= Goal of the exercise =
Each line below that holds the word "werden" counts toward the answer; reply with the total number only.

####################

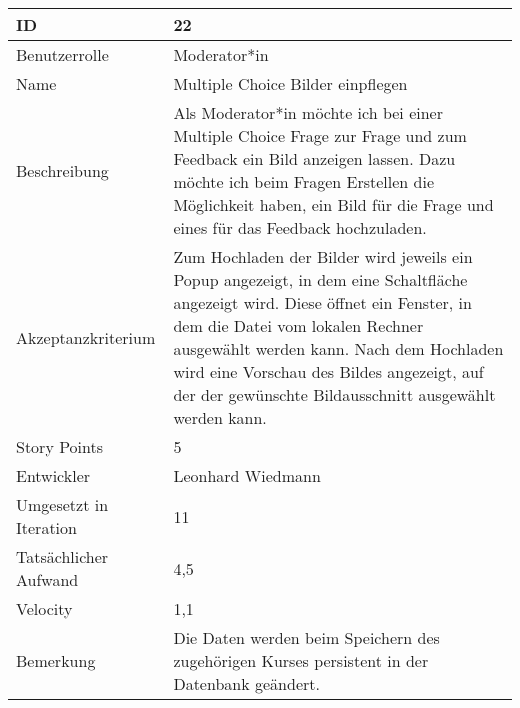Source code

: \begin{tabularx}{\textwidth}{|p{}|X|}
	\hline
	ID & 22\\
	\hline
	Benutzerrolle & Moderator*in\\
	\hline
	Name & Multiple Choice Bilder einpflegen\\
	\hline
	Beschreibung & Als Moderator*in möchte ich bei einer Multiple Choice Frage zur Frage und zum Feedback ein Bild anzeigen lassen. Dazu möchte ich beim Fragen Erstellen die Möglichkeit haben, ein Bild für die Frage und eines für das Feedback hochzuladen. \\
	\hline
	Akzeptanzkriterium & Zum Hochladen der Bilder wird jeweils ein Popup angezeigt, in dem eine Schaltfläche angezeigt wird. Diese öffnet ein Fenster, in dem die Datei vom lokalen Rechner ausgewählt werden kann. Nach dem Hochladen wird eine Vorschau des Bildes angezeigt, auf der der gewünschte Bildausschnitt ausgewählt werden kann.\\
	\hline
	Story Points & 5 \\
	\hline
	Entwickler &  Leonhard Wiedmann\\
	\hline
	Umgesetzt in Iteration & 11\\
	\hline
	Tatsächlicher Aufwand & 4,5\\
	\hline
	Velocity & 1,1\\
	\hline
	Bemerkung & Die Daten werden beim Speichern des zugehörigen Kurses persistent in der Datenbank geändert.\\
	\hline
\end{tabularx}
\vspace{20pt}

####################

= Response area =
2